An Interview with Aatish Taseeer ’03

October 19, 2018

Before arriving in Cole Assembly Room to deliver a speech, Aatish Taseer ’03 stopped by Alumni House to answer questions about his work as a journalist and an author of fiction and nonfiction.

Transcript of Interview with Aatish Taseer ’03

Schiller, the German Poet, he used to say: If you can help but not write, then don't write. Only those people who cannot help but be anything else, they should be writers.

I was in New York, trying to get a job and I applied and applied and applied. And by the end of the summer, finally, I became a reporter at Time magazine, which was really to say that I was a glorified fact checker. But it was very, very grand because Time magazine in those days was still this major event. When the magazine came out it was like the whole country's conversation was steered towards whatever was on the cover of Time.

And then the London bombings had happened in 2005, and I had been covering them for Time magazine. I wrote a cover story for a magazine called Prospect, on the London bombings. And at the same time I discovered my relationship with my estranged father in Pakistan. The two things kind of collided in my mind and I decided I wanted to do this journey. Basically, from Istanbul to Mecca and from Mecca to Pakistan. And it was a journey, in part, discovering my father, in part a journey through the Islamic World.
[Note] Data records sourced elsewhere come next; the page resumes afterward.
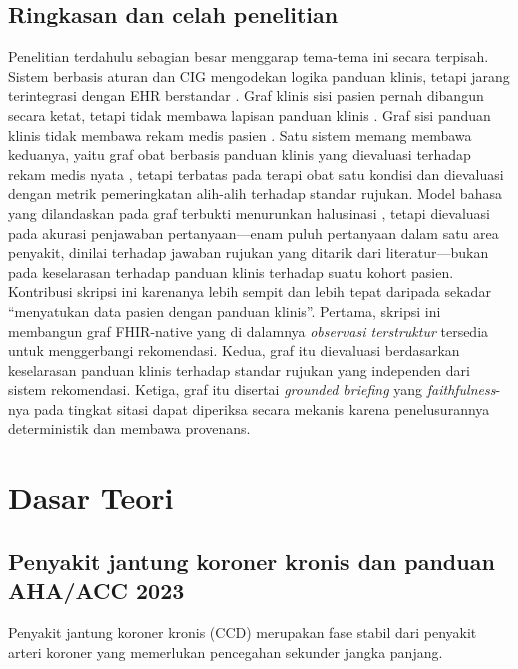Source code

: \subsection{Ringkasan dan celah penelitian}
Penelitian terdahulu sebagian besar menggarap tema-tema ini secara terpisah. Sistem berbasis
aturan dan CIG mengodekan logika panduan klinis, tetapi jarang terintegrasi dengan EHR berstandar
\cite{papadopoulos2022}. Graf klinis sisi pasien pernah dibangun secara ketat, tetapi
tidak membawa lapisan panduan klinis \cite{xiao2022}. Graf sisi panduan klinis tidak membawa rekam medis
pasien \cite{cui2025}. Satu sistem memang membawa keduanya, yaitu graf obat berbasis panduan klinis
yang dievaluasi terhadap rekam medis nyata \cite{zhou2022}, tetapi terbatas pada terapi obat
satu kondisi dan dievaluasi dengan metrik pemeringkatan alih-alih terhadap standar rujukan.
Model bahasa yang dilandaskan pada graf terbukti menurunkan halusinasi
\cite{ali2026}, tetapi dievaluasi pada akurasi penjawaban pertanyaan---enam puluh
pertanyaan dalam satu area penyakit, dinilai terhadap jawaban rujukan yang ditarik dari
literatur---bukan pada keselarasan terhadap panduan klinis terhadap suatu kohort pasien. Kontribusi skripsi ini karenanya lebih sempit dan lebih tepat daripada sekadar ``menyatukan
data pasien dengan panduan klinis''. Pertama, skripsi ini membangun graf FHIR-native yang di
dalamnya \emph{observasi terstruktur} tersedia untuk menggerbangi rekomendasi. Kedua, graf
itu dievaluasi berdasarkan keselarasan panduan klinis terhadap standar rujukan yang
independen dari sistem rekomendasi. Ketiga, graf itu disertai \emph{grounded briefing} yang
\emph{faithfulness}-nya pada tingkat sitasi dapat diperiksa secara mekanis karena
penelusurannya deterministik dan membawa provenans.

\section{Dasar Teori}

\subsection{Penyakit jantung koroner kronis dan panduan AHA/ACC 2023}
Penyakit jantung koroner kronis (CCD) merupakan fase stabil dari penyakit arteri koroner yang
memerlukan pencegahan sekunder jangka panjang.

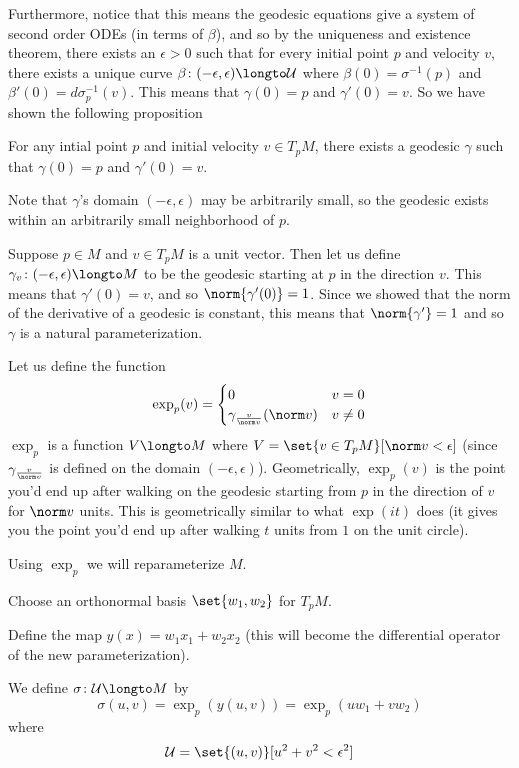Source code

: Furthermore, notice that this means the geodesic equations give a system of second order ODEs (in terms of $\beta$), and so by the uniqueness and existence theorem, there exists an $\epsilon>0$ such that for
every initial point $p$ and velocity $v$, there exists a unique curve $\beta\colon(-\epsilon,\epsilon)\longto\mU$ where $\beta(0)=\sigma^{-1}(p)$ and $\beta'(0)=d\sigma_p^{-1}(v)$.
This means that $\gamma(0)=p$ and $\gamma'(0)=v$.
So we have shown the following proposition

\begin{prop*}

    For any intial point $p$ and initial velocity $v\in T_pM$, there exists a geodesic $\gamma$ such that $\gamma(0)=p$ and $\gamma'(0)=v$.

\end{prop*}

Note that $\gamma$'s domain $(-\epsilon,\epsilon)$ may be arbitrarily small, so the geodesic exists within an arbitrarily small neighborhood of $p$.

Suppose $p\in M$ and $v\in T_pM$ is a unit vector.
Then let us define $\gamma_v\colon(-\epsilon,\epsilon)\longto M$ to be the geodesic starting at $p$ in the direction $v$.
This means that $\gamma'(0)=v$, and so $\norm{\gamma'(0)}=1$.
Since we showed that the norm of the derivative of a geodesic is constant, this means that $\norm{\gamma'}=1$ and so $\gamma$ is a natural parameterization.

Let us define the function
\[ \exp_p(v) = \begin{cases} 0 & v=0 \\ \gamma_{\frac v{\norm v}}(\norm v) & v\neq0 \end{cases} \]
$\exp_p$ is a function $V\longto M$ where $V=\set{v\in T_pM}[\norm v<\epsilon]$ (since $\gamma_{\frac v{\norm v}}$ is defined on the domain $(-\epsilon,\epsilon)$).
Geometrically, $\exp_p(v)$ is the point you'd end up after walking on the geodesic starting from $p$ in the direction of $v$ for $\norm v$ units.
This is geometrically similar to what $\exp(it)$ does (it gives you the point you'd end up after walking $t$ units from $1$ on the unit circle).

Using $\exp_p$ we will reparameterize $M$.
\benum
    \item Choose an orthonormal basis $\set{w_1,w_2}$ for $T_pM$.
    \item Define the map $y(x)=w_1x_1+w_2x_2$ (this will become the differential operator of the new parameterization).
    \item We define $\sigma\colon\mU\longto M$ by
    \[ \sigma(u,v) = \exp_p(y(u,v)) = \exp_p(uw_1+vw_2) \]
    where
    \[ \mU =\set{(u,v)}[u^2+v^2<\epsilon^2] \]
\eenum

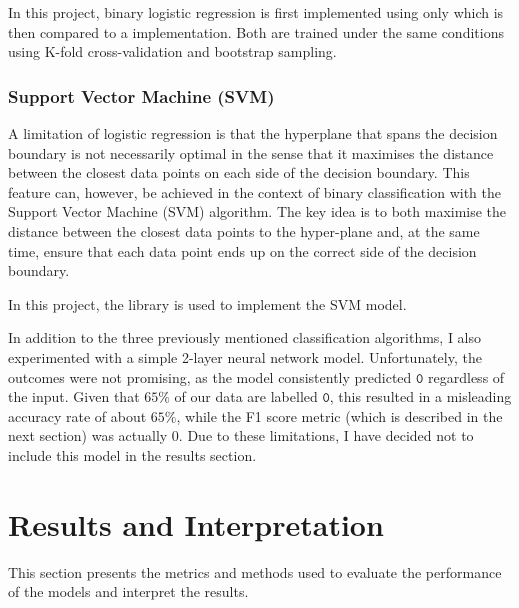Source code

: \documentclass[12pt]{article}
\begin{document}
In this project, binary logistic regression is first implemented using only \cite{numpy-website} which is then compared to a \cite{sklearn-logisticregression} implementation. 
Both are trained under the same conditions using K-fold cross-validation and bootstrap sampling.


\subsubsection{Support Vector Machine (SVM)\cite{BenningPerra2023}}

\indent A limitation of logistic regression is that the hyperplane that spans the decision boundary is not necessarily optimal in the sense that it maximises the distance between the closest data points on each side of the decision boundary. 
This feature can, however, be achieved in the context of binary classification with the Support Vector Machine (SVM) algorithm. The key idea is to both maximise the distance between %
the closest data points to the hyper-plane and, at the same time, ensure that each data point ends up on the correct side of the decision boundary.


In this project, the \cite{sklearn_svm} library is used to implement the SVM model.



\vspace{12pt}

In addition to the three previously mentioned classification algorithms, I also experimented with a simple 2-layer neural network model. Unfortunately, the outcomes were not promising, as the model consistently predicted \( \mathtt{0} \) regardless of the input. Given that \( 65\% \) of our data are labelled \( \mathtt{0} \), this resulted in a misleading accuracy rate of about \( 65\% \), while the F1 score metric (which is described in the next section) was actually \( 0 \). Due to these limitations, I have decided not to include this model in the results section.



\section{Results and Interpretation}



This section presents the metrics and methods used to evaluate the performance of the models and interpret the results.
\end{document}
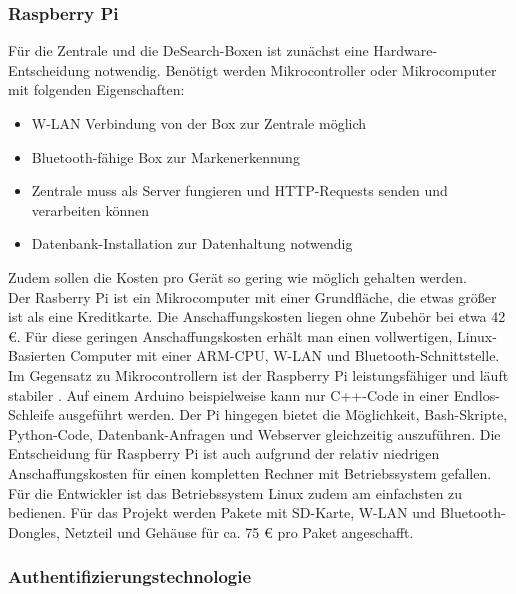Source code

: \subsubsection{Raspberry Pi}
Für die Zentrale und die DeSearch-Boxen ist zunächst eine Hardware-Entscheidung notwendig. Benötigt werden Mikrocontroller oder Mikrocomputer mit folgenden Eigenschaften:
\begin{itemize}
	\item W-LAN Verbindung von der Box zur Zentrale möglich
	\item Bluetooth-fähige Box zur Markenerkennung
	\item Zentrale muss als Server fungieren und HTTP-Requests senden und verarbeiten können
	\item Datenbank-Installation zur Datenhaltung notwendig
\end{itemize}
Zudem sollen die Kosten pro Gerät so gering wie möglich gehalten werden. \\
Der Rasberry Pi ist ein Mikrocomputer mit einer Grundfläche, die etwas größer ist als eine Kreditkarte. Die Anschaffungskosten liegen ohne Zubehör bei etwa 42 €. Für diese geringen Anschaffungskosten erhält man einen vollwertigen, Linux-Basierten Computer mit einer ARM-CPU, W-LAN und Bluetooth-Schnittstelle. Im Gegensatz zu Mikrocontrollern ist der Raspberry Pi leistungsfähiger und läuft stabiler \citep[Vgl.][S.35ff.]{raspi}. Auf einem Arduino beispielweise kann nur C++-Code in einer Endlos-Schleife ausgeführt werden. Der Pi hingegen bietet die Möglichkeit, Bash-Skripte, Python-Code, Datenbank-Anfragen und Webserver gleichzeitig auszuführen. Die Entscheidung für Raspberry Pi ist auch aufgrund der relativ niedrigen Anschaffungskosten für einen kompletten Rechner mit Betriebssystem gefallen. Für die Entwickler ist das Betriebssystem Linux zudem am einfachsten zu bedienen. Für das Projekt werden Pakete mit SD-Karte, W-LAN und Bluetooth-Dongles, Netzteil und Gehäuse für ca. 75 € pro Paket angeschafft.
\subsubsection{Authentifizierungstechnologie}
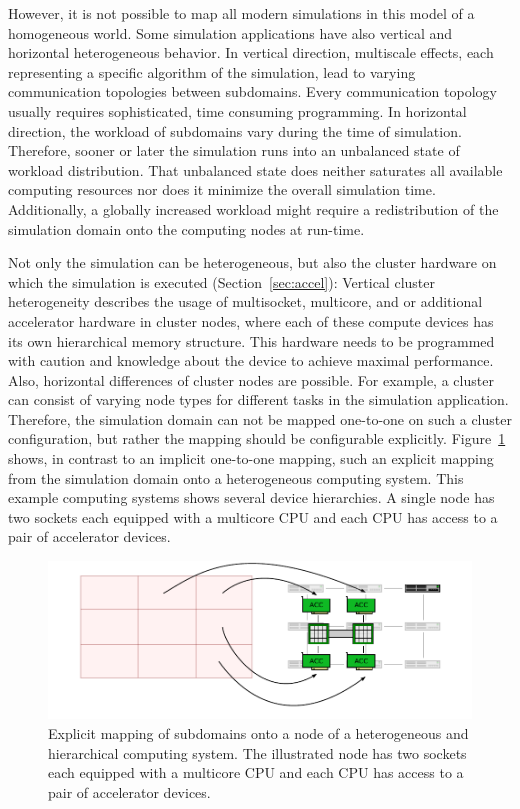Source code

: However, it is not possible to map all modern simulations in this
model of a homogeneous world. Some simulation applications have also
vertical and horizontal heterogeneous behavior.  In vertical
direction, multiscale effects, each representing a specific algorithm
of the simulation, lead to varying communication topologies between
subdomains. Every communication topology usually requires
sophisticated, time consuming programming. In
horizontal direction, the workload of subdomains vary during the
time of simulation. Therefore, sooner or later the simulation runs
into an unbalanced state of workload distribution. That unbalanced
state does neither saturates all available computing resources nor does it
minimize the overall simulation time. Additionally, a globally
increased workload might require a redistribution of the simulation
domain onto the computing nodes at run-time.

Not only the simulation can be heterogeneous, but also the cluster
hardware on which the simulation is executed
(Section~\ref{sec:accel}): Vertical cluster heterogeneity describes
the usage of multisocket, multicore, and or additional accelerator
hardware in cluster nodes, where each of these compute devices has its
own hierarchical memory structure. This hardware needs to be
programmed with caution and knowledge about the device to achieve
maximal performance.  Also, horizontal differences of cluster nodes
are possible. For example, a cluster can consist of varying node types
for different tasks in the simulation application. Therefore, the
simulation domain can not be mapped one-to-one on such a cluster
configuration, but rather the mapping should be configurable
explicitly. Figure~\ref{fig:heterogeneous_cluster_node} shows, in
contrast to an implicit one-to-one mapping, such an explicit mapping from the
simulation domain onto a heterogeneous computing system. This example
computing systems shows several device hierarchies. A single node has
two sockets each equipped with a multicore CPU and each CPU has access
to a pair of accelerator devices.

\begin{figure}[H]
  \centering
  \includegraphics[width=\textwidth]{graphics/30_heterogeneous_cluster_node}
  \caption{Explicit mapping of subdomains onto a node of a
    heterogeneous and hierarchical computing system. The illustrated
    node has two sockets each equipped with a multicore CPU and each
    CPU has access to a pair of accelerator devices.}
  \label{fig:heterogeneous_cluster_node}
\end{figure}

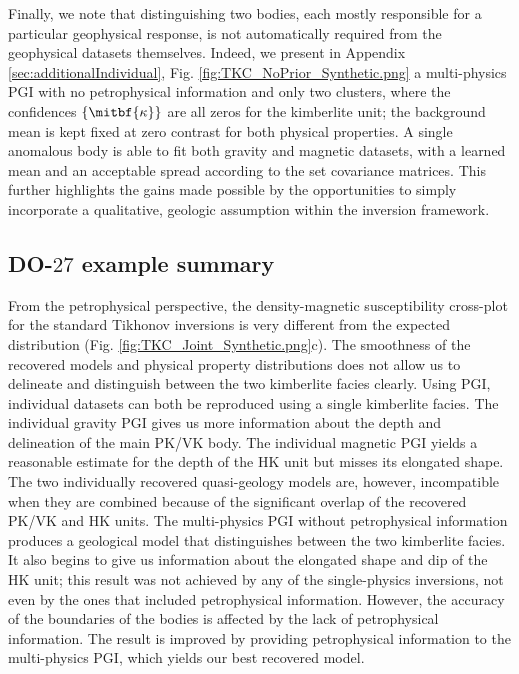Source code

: \documentclass[extra, mreferee]{gji_joint} %
\begin{document}
Finally, we note that distinguishing two bodies, each mostly responsible for a particular geophysical response, is not automatically required from the geophysical datasets themselves. Indeed, we present in Appendix \ref{sec:additionalIndividual}, Fig. \ref{fig:TKC_NoPrior_Synthetic.png} a multi-physics PGI with no petrophysical information and only two clusters, where the confidences $\{\mitbf{\kappa}\}$ are all zeros for the kimberlite unit; the background mean is kept fixed at zero contrast for both physical properties. A single anomalous body is able to fit both gravity and magnetic datasets, with a learned mean and an acceptable spread according to the set covariance matrices. This further highlights the gains made possible by the opportunities to simply incorporate a qualitative, geologic assumption within the inversion framework.

\subsection{DO-$27$ example summary}

From the petrophysical perspective, the density-magnetic susceptibility cross-plot for the standard Tikhonov inversions is very different from the expected distribution (Fig. \ref{fig:TKC_Joint_Synthetic.png}c). The smoothness of the recovered models and physical property distributions does not allow us to delineate and distinguish between the two kimberlite facies clearly. Using PGI, individual datasets can both be reproduced using a single kimberlite facies. The individual gravity PGI gives us more information about the depth and delineation of the main PK/VK body. The individual magnetic PGI yields a reasonable estimate for the depth of the HK unit but misses its elongated shape. The two individually recovered quasi-geology models are, however, incompatible when they are combined because of the significant overlap of the recovered PK/VK and HK units. The multi-physics PGI without petrophysical information produces a geological model that distinguishes between the two kimberlite facies. It also begins to give us information about the elongated shape and dip of the HK unit; this result was not achieved by any of the single-physics inversions, not even by the ones that included petrophysical information. However, the accuracy of the boundaries of the bodies is affected by the lack of petrophysical information. The result is improved by providing petrophysical information to the multi-physics PGI, which yields our best recovered model.
\end{document}
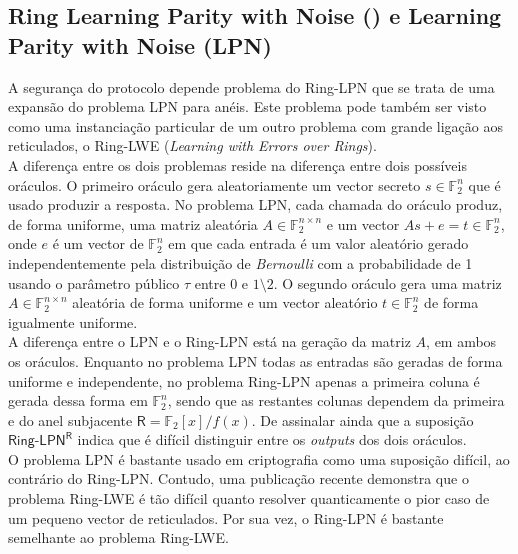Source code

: \subsection{Ring Learning Parity with Noise (\RingLPN) e Learning Parity with Noise (\textsf{LPN})}
A segurança do protocolo depende problema do \textsf{Ring-LPN} que se trata de uma expansão do problema \textsf{LPN} para anéis. Este problema pode também ser visto como uma instanciação particular de um outro problema com grande ligação aos reticulados, o \textsf{Ring-LWE} (\textit{Learning with Errors over Rings}).\\
A diferença entre os dois problemas reside na diferença entre dois possíveis oráculos. O primeiro oráculo gera aleatoriamente um vector secreto $s \in \mathbb{F}_2^n$ que é usado produzir a resposta. No problema \textsf{LPN}, cada chamada do oráculo produz, de forma uniforme, uma matriz aleatória $A \in \mathbb{F}_2^{n \times n}$ e um vector $As + e = t \in \mathbb{F}_2^n$, onde $e$ é um vector de $\mathbb{F}_2^n$ em que cada entrada é um valor aleatório gerado independentemente pela distribuição de \textit{Bernoulli} com a probabilidade de 1 usando o parâmetro público $\tau$ entre $0$ e $1 \setminus 2$. O segundo oráculo gera uma matriz $A \in \mathbb{F}_2^{n \times n}$ aleatória de forma uniforme e um vector aleatório $t \in \mathbb{F}_2^n$ de forma igualmente uniforme.\\
A diferença entre o \textsf{LPN} e o \textsf{Ring-LPN} está na geração da matriz $A$, em ambos os oráculos. Enquanto no problema \textsf{LPN} todas as entradas são geradas de forma uniforme e independente, no problema \textsf{Ring-LPN} apenas a primeira coluna é gerada dessa forma em $\mathbb{F}_2^n$, sendo que as restantes colunas dependem da primeira e do anel subjacente $\mathsf{R} = \mathbb{F}_2[x]/f(x)$. De assinalar ainda que a suposição $\textsf{Ring-LPN}^\mathsf{R}$ indica que é difícil distinguir entre os \textit{outputs} dos dois oráculos.\\
O problema \textsf{LPN} é bastante usado em criptografia como uma suposição difícil, ao contrário do \textsf{Ring-LPN}. Contudo, uma publicação recente demonstra que o problema \textsf{Ring-LWE} é tão difícil quanto resolver quanticamente o pior caso de um pequeno vector de reticulados. Por sua vez, o 
\textsf{Ring-LPN} é bastante semelhante ao problema \textsf{Ring-LWE}.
And it became the basis for my first book, Stranger to History. When I came back I sold the book on proposal, went back to India and spent 2 to 3 years writing it. And then published my first book in 2009.

So then the novels began to come. The smaller ones, and then The Way Things Were in 2014, which was a big novel. And now I've come to the point where I've sort of returned to non-fiction in a different way, and I'm going to have my first non-fiction book in 10 years come out. It's called, The Twice Born and it comes out in March. 

It's a very strange book. It's set in a temple town in India. Very remote setting. It uses a priesthood. The priesthood of the Brahmins as a prism to look at the conflict between tradition and modernity. So you have many of the things we discuss every day. The rise of populism, the rise of politics, of revivalism, of revenge, of all these huge antagonisms, which are as familiar now to us in America, as they are in India and parts of Turkey. A kind of movement that's sweeping the world. But rather than looking at it in a very broad sweeping way, we have this very narrow setting. It's almost like a kind of reduction in scale, in order to get at something bigger.